═════ Material supplied ═════

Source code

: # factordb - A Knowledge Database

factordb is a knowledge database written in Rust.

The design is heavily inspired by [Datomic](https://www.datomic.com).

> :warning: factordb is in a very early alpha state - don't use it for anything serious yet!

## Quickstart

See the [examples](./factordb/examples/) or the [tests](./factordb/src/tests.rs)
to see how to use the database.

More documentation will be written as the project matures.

═════

* [Task statement] Retype exactly the lines from the one containing "## Quickstart" through the last line of the records above, including both.

* [Written answer]
## Quickstart

See the [examples](./factordb/examples/) or the [tests](./factordb/src/tests.rs)
to see how to use the database.

More documentation will be written as the project matures.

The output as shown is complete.